[Collected data]
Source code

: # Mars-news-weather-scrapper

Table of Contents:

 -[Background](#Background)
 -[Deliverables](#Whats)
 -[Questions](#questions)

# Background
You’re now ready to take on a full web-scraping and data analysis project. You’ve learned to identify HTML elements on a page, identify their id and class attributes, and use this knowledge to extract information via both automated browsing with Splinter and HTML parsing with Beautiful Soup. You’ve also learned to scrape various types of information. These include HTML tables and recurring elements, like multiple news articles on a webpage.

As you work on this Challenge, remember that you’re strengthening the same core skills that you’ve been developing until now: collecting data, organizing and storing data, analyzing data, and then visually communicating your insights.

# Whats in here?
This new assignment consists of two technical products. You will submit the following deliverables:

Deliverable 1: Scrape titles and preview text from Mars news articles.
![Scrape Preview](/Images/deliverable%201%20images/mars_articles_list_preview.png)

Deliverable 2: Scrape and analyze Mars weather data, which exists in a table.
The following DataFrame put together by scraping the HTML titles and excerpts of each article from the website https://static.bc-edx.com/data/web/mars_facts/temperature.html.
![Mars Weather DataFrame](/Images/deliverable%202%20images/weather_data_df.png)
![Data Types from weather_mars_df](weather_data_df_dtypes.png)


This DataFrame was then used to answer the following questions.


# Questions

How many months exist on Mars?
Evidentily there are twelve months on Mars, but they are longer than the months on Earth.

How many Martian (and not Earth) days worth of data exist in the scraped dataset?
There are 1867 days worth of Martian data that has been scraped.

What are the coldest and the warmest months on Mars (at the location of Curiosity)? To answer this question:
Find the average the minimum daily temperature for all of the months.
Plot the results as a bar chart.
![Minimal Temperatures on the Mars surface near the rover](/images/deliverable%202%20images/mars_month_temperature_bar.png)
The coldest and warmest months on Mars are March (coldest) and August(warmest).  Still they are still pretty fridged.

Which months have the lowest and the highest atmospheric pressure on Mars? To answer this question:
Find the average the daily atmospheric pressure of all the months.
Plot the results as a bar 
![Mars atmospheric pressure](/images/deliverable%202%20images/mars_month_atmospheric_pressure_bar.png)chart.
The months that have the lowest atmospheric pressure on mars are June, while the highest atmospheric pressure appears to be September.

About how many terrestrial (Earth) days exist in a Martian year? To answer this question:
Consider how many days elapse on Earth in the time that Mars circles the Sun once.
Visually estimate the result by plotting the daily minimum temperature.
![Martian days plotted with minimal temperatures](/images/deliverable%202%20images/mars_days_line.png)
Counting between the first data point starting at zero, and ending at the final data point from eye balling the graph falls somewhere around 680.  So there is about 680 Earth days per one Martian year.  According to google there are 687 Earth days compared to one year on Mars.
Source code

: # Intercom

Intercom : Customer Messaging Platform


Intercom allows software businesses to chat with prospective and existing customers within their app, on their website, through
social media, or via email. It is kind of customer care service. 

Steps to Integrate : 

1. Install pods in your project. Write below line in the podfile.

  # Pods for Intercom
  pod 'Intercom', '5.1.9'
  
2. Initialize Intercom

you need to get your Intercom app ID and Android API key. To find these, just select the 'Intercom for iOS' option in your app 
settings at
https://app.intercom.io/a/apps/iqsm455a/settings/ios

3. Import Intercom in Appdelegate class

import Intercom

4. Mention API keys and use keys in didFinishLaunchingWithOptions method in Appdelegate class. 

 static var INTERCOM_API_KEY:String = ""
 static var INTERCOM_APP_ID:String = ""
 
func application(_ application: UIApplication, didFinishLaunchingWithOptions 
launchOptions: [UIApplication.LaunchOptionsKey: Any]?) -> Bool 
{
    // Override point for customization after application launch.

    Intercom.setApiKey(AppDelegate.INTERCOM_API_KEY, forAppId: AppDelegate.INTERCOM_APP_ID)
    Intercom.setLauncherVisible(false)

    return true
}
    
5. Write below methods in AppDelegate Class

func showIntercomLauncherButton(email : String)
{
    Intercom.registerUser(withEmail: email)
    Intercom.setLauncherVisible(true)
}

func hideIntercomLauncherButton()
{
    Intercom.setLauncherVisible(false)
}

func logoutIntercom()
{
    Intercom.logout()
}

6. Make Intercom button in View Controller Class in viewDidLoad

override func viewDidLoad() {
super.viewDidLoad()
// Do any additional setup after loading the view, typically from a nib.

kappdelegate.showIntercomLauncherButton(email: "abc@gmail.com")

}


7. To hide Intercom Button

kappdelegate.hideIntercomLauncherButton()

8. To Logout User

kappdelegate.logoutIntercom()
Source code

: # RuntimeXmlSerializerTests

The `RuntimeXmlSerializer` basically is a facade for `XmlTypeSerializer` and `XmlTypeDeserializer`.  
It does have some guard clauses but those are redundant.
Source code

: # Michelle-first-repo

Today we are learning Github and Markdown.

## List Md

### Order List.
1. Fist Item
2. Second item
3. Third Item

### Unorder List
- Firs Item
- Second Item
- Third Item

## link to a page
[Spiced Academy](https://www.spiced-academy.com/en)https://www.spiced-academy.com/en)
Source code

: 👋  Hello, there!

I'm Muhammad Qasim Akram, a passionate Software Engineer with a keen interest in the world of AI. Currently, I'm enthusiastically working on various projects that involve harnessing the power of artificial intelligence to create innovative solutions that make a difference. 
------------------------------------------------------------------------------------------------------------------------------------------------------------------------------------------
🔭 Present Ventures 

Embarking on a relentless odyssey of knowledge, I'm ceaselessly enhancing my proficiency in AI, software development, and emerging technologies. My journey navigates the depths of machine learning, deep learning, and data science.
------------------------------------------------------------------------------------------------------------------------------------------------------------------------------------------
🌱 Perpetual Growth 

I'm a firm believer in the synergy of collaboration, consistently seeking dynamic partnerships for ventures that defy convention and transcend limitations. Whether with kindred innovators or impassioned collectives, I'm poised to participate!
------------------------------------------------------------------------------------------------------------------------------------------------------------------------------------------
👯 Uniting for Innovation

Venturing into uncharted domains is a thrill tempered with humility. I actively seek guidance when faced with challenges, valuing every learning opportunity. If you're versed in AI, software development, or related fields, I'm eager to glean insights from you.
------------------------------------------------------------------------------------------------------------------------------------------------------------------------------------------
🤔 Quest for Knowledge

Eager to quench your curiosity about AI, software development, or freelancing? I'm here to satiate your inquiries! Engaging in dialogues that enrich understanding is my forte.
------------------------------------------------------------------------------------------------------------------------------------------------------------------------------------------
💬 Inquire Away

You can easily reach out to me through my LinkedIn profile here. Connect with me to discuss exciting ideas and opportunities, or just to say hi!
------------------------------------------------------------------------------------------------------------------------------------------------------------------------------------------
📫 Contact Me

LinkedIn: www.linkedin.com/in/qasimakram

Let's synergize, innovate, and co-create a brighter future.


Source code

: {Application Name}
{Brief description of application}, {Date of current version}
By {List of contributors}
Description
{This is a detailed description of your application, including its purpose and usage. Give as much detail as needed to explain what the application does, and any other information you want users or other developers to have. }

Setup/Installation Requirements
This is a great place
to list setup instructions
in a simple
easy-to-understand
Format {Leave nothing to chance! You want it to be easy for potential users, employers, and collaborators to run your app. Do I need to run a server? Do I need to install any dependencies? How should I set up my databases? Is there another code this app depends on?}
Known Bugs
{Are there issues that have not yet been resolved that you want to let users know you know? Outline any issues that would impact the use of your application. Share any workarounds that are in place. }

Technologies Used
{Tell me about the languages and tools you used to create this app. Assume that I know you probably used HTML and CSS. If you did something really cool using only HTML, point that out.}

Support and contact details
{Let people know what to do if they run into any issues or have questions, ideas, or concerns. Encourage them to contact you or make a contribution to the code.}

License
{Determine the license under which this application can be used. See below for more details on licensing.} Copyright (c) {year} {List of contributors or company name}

- TASK STATEMENT -
From the first line to the last, copy every record exactly.

- RESULT OF THE TASK -
Source code

: # Mars-news-weather-scrapper

Table of Contents:

 -[Background](#Background)
 -[Deliverables](#Whats)
 -[Questions](#questions)

# Background
You’re now ready to take on a full web-scraping and data analysis project. You’ve learned to identify HTML elements on a page, identify their id and class attributes, and use this knowledge to extract information via both automated browsing with Splinter and HTML parsing with Beautiful Soup. You’ve also learned to scrape various types of information. These include HTML tables and recurring elements, like multiple news articles on a webpage.

As you work on this Challenge, remember that you’re strengthening the same core skills that you’ve been developing until now: collecting data, organizing and storing data, analyzing data, and then visually communicating your insights.

# Whats in here?
This new assignment consists of two technical products. You will submit the following deliverables:

Deliverable 1: Scrape titles and preview text from Mars news articles.
![Scrape Preview](/Images/deliverable%201%20images/mars_articles_list_preview.png)

Deliverable 2: Scrape and analyze Mars weather data, which exists in a table.
The following DataFrame put together by scraping the HTML titles and excerpts of each article from the website https://static.bc-edx.com/data/web/mars_facts/temperature.html.
![Mars Weather DataFrame](/Images/deliverable%202%20images/weather_data_df.png)
![Data Types from weather_mars_df](weather_data_df_dtypes.png)


This DataFrame was then used to answer the following questions.


# Questions

How many months exist on Mars?
Evidentily there are twelve months on Mars, but they are longer than the months on Earth.

How many Martian (and not Earth) days worth of data exist in the scraped dataset?
There are 1867 days worth of Martian data that has been scraped.

What are the coldest and the warmest months on Mars (at the location of Curiosity)? To answer this question:
Find the average the minimum daily temperature for all of the months.
Plot the results as a bar chart.
![Minimal Temperatures on the Mars surface near the rover](/images/deliverable%202%20images/mars_month_temperature_bar.png)
The coldest and warmest months on Mars are March (coldest) and August(warmest).  Still they are still pretty fridged.

Which months have the lowest and the highest atmospheric pressure on Mars? To answer this question:
Find the average the daily atmospheric pressure of all the months.
Plot the results as a bar 
![Mars atmospheric pressure](/images/deliverable%202%20images/mars_month_atmospheric_pressure_bar.png)chart.
The months that have the lowest atmospheric pressure on mars are June, while the highest atmospheric pressure appears to be September.

About how many terrestrial (Earth) days exist in a Martian year? To answer this question:
Consider how many days elapse on Earth in the time that Mars circles the Sun once.
Visually estimate the result by plotting the daily minimum temperature.
![Martian days plotted with minimal temperatures](/images/deliverable%202%20images/mars_days_line.png)
Counting between the first data point starting at zero, and ending at the final data point from eye balling the graph falls somewhere around 680.  So there is about 680 Earth days per one Martian year.  According to google there are 687 Earth days compared to one year on Mars.
Source code

: # Intercom

Intercom : Customer Messaging Platform


Intercom allows software businesses to chat with prospective and existing customers within their app, on their website, through
social media, or via email. It is kind of customer care service. 

Steps to Integrate : 

1. Install pods in your project. Write below line in the podfile.

  # Pods for Intercom
  pod 'Intercom', '5.1.9'
  
2. Initialize Intercom

you need to get your Intercom app ID and Android API key. To find these, just select the 'Intercom for iOS' option in your app 
settings at
https://app.intercom.io/a/apps/iqsm455a/settings/ios

3. Import Intercom in Appdelegate class

import Intercom

4. Mention API keys and use keys in didFinishLaunchingWithOptions method in Appdelegate class. 

 static var INTERCOM_API_KEY:String = ""
 static var INTERCOM_APP_ID:String = ""
 
func application(_ application: UIApplication, didFinishLaunchingWithOptions 
launchOptions: [UIApplication.LaunchOptionsKey: Any]?) -> Bool 
{
    // Override point for customization after application launch.

    Intercom.setApiKey(AppDelegate.INTERCOM_API_KEY, forAppId: AppDelegate.INTERCOM_APP_ID)
    Intercom.setLauncherVisible(false)

    return true
}
    
5. Write below methods in AppDelegate Class

func showIntercomLauncherButton(email : String)
{
    Intercom.registerUser(withEmail: email)
    Intercom.setLauncherVisible(true)
}

func hideIntercomLauncherButton()
{
    Intercom.setLauncherVisible(false)
}

func logoutIntercom()
{
    Intercom.logout()
}

6. Make Intercom button in View Controller Class in viewDidLoad

override func viewDidLoad() {
super.viewDidLoad()
// Do any additional setup after loading the view, typically from a nib.

kappdelegate.showIntercomLauncherButton(email: "abc@gmail.com")

}


7. To hide Intercom Button

kappdelegate.hideIntercomLauncherButton()

8. To Logout User

kappdelegate.logoutIntercom()
Source code

: # RuntimeXmlSerializerTests

The `RuntimeXmlSerializer` basically is a facade for `XmlTypeSerializer` and `XmlTypeDeserializer`.  
It does have some guard clauses but those are redundant.
Source code

: # Michelle-first-repo

Today we are learning Github and Markdown.

## List Md

### Order List.
1. Fist Item
2. Second item
3. Third Item

### Unorder List
- Firs Item
- Second Item
- Third Item

## link to a page
[Spiced Academy](https://www.spiced-academy.com/en)https://www.spiced-academy.com/en)
Source code

: 👋  Hello, there!

I'm Muhammad Qasim Akram, a passionate Software Engineer with a keen interest in the world of AI. Currently, I'm enthusiastically working on various projects that involve harnessing the power of artificial intelligence to create innovative solutions that make a difference. 
------------------------------------------------------------------------------------------------------------------------------------------------------------------------------------------
🔭 Present Ventures 

Embarking on a relentless odyssey of knowledge, I'm ceaselessly enhancing my proficiency in AI, software development, and emerging technologies. My journey navigates the depths of machine learning, deep learning, and data science.
------------------------------------------------------------------------------------------------------------------------------------------------------------------------------------------
🌱 Perpetual Growth 

I'm a firm believer in the synergy of collaboration, consistently seeking dynamic partnerships for ventures that defy convention and transcend limitations. Whether with kindred innovators or impassioned collectives, I'm poised to participate!
------------------------------------------------------------------------------------------------------------------------------------------------------------------------------------------
👯 Uniting for Innovation

Venturing into uncharted domains is a thrill tempered with humility. I actively seek guidance when faced with challenges, valuing every learning opportunity. If you're versed in AI, software development, or related fields, I'm eager to glean insights from you.
------------------------------------------------------------------------------------------------------------------------------------------------------------------------------------------
🤔 Quest for Knowledge

Eager to quench your curiosity about AI, software development, or freelancing? I'm here to satiate your inquiries! Engaging in dialogues that enrich understanding is my forte.
------------------------------------------------------------------------------------------------------------------------------------------------------------------------------------------
💬 Inquire Away

You can easily reach out to me through my LinkedIn profile here. Connect with me to discuss exciting ideas and opportunities, or just to say hi!
------------------------------------------------------------------------------------------------------------------------------------------------------------------------------------------
📫 Contact Me

LinkedIn: www.linkedin.com/in/qasimakram

Let's synergize, innovate, and co-create a brighter future.


Source code

: {Application Name}
{Brief description of application}, {Date of current version}
By {List of contributors}
Description
{This is a detailed description of your application, including its purpose and usage. Give as much detail as needed to explain what the application does, and any other information you want users or other developers to have. }

Setup/Installation Requirements
This is a great place
to list setup instructions
in a simple
easy-to-understand
Format {Leave nothing to chance! You want it to be easy for potential users, employers, and collaborators to run your app. Do I need to run a server? Do I need to install any dependencies? How should I set up my databases? Is there another code this app depends on?}
Known Bugs
{Are there issues that have not yet been resolved that you want to let users know you know? Outline any issues that would impact the use of your application. Share any workarounds that are in place. }

Technologies Used
{Tell me about the languages and tools you used to create this app. Assume that I know you probably used HTML and CSS. If you did something really cool using only HTML, point that out.}

Support and contact details
{Let people know what to do if they run into any issues or have questions, ideas, or concerns. Encourage them to contact you or make a contribution to the code.}

License
{Determine the license under which this application can be used. See below for more details on licensing.} Copyright (c) {year} {List of contributors or company name}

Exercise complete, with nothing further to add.